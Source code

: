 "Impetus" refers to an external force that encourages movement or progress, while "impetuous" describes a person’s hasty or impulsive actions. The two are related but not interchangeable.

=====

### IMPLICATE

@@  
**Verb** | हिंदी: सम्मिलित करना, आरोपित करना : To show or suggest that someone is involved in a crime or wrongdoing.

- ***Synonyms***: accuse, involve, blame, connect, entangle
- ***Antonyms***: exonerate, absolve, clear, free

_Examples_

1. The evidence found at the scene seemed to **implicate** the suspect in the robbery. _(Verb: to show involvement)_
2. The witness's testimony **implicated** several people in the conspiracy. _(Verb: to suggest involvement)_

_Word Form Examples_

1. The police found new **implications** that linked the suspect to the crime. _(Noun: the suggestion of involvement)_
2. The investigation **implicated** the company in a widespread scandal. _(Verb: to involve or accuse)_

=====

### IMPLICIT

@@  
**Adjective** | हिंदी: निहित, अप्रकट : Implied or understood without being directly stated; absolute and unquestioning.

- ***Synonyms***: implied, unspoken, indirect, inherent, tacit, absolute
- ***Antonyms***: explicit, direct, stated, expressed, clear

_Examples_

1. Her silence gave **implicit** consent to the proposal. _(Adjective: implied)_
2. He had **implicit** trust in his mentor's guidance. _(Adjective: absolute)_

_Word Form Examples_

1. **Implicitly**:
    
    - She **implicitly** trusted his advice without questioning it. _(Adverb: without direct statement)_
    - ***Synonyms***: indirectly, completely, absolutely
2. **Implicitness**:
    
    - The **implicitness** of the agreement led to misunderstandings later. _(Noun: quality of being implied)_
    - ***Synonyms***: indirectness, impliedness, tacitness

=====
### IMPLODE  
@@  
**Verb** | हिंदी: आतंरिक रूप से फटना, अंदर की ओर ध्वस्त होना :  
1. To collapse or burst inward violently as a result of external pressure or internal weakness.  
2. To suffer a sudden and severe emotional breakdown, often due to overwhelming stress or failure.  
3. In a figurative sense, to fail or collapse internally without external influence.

++++++++++++++++++++

WORK INSTRUCTION:
The answer must hold exactly the lines of the entries above, from the first line through the line that contains "- ***Antonyms***: exonerate, absolve, clear, free", and no others.

OUTPUT FOR THIS TASK:
Source code

: "Impetus" refers to an external force that encourages movement or progress, while "impetuous" describes a person’s hasty or impulsive actions. The two are related but not interchangeable.

=====

### IMPLICATE

@@  
**Verb** | हिंदी: सम्मिलित करना, आरोपित करना : To show or suggest that someone is involved in a crime or wrongdoing.

- ***Synonyms***: accuse, involve, blame, connect, entangle
- ***Antonyms***: exonerate, absolve, clear, free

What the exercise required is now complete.